[Opening Source information section]

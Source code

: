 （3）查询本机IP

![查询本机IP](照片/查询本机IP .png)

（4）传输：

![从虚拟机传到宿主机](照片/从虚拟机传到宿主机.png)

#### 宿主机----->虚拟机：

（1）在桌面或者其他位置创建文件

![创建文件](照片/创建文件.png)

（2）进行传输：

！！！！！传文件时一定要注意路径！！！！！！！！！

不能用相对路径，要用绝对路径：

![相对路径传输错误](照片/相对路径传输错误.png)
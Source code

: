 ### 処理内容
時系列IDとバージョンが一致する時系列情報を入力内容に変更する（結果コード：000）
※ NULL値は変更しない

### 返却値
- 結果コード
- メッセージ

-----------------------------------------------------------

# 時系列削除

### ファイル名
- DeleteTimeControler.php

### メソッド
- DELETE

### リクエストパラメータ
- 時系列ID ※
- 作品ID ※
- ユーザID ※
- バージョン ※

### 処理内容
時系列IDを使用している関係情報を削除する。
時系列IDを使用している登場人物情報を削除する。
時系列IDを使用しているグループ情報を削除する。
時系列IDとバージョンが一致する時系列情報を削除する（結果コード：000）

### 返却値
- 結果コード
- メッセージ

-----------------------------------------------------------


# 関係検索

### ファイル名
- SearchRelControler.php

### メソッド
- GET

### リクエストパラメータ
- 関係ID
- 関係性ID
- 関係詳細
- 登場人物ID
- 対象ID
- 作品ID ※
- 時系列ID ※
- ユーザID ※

[Closing Source information section]

- What to produce -
Reproduce all of the material verbatim.

- Solution -
Source code

: （3）查询本机IP

![查询本机IP](照片/查询本机IP .png)

（4）传输：

![从虚拟机传到宿主机](照片/从虚拟机传到宿主机.png)

#### 宿主机----->虚拟机：

（1）在桌面或者其他位置创建文件

![创建文件](照片/创建文件.png)

（2）进行传输：

！！！！！传文件时一定要注意路径！！！！！！！！！

不能用相对路径，要用绝对路径：

![相对路径传输错误](照片/相对路径传输错误.png)
Source code

: ### 処理内容
時系列IDとバージョンが一致する時系列情報を入力内容に変更する（結果コード：000）
※ NULL値は変更しない

### 返却値
- 結果コード
- メッセージ

-----------------------------------------------------------

# 時系列削除

### ファイル名
- DeleteTimeControler.php

### メソッド
- DELETE

### リクエストパラメータ
- 時系列ID ※
- 作品ID ※
- ユーザID ※
- バージョン ※

### 処理内容
時系列IDを使用している関係情報を削除する。
時系列IDを使用している登場人物情報を削除する。
時系列IDを使用しているグループ情報を削除する。
時系列IDとバージョンが一致する時系列情報を削除する（結果コード：000）

### 返却値
- 結果コード
- メッセージ

-----------------------------------------------------------


# 関係検索

### ファイル名
- SearchRelControler.php

### メソッド
- GET

### リクエストパラメータ
- 関係ID
- 関係性ID
- 関係詳細
- 登場人物ID
- 対象ID
- 作品ID ※
- 時系列ID ※
- ユーザID ※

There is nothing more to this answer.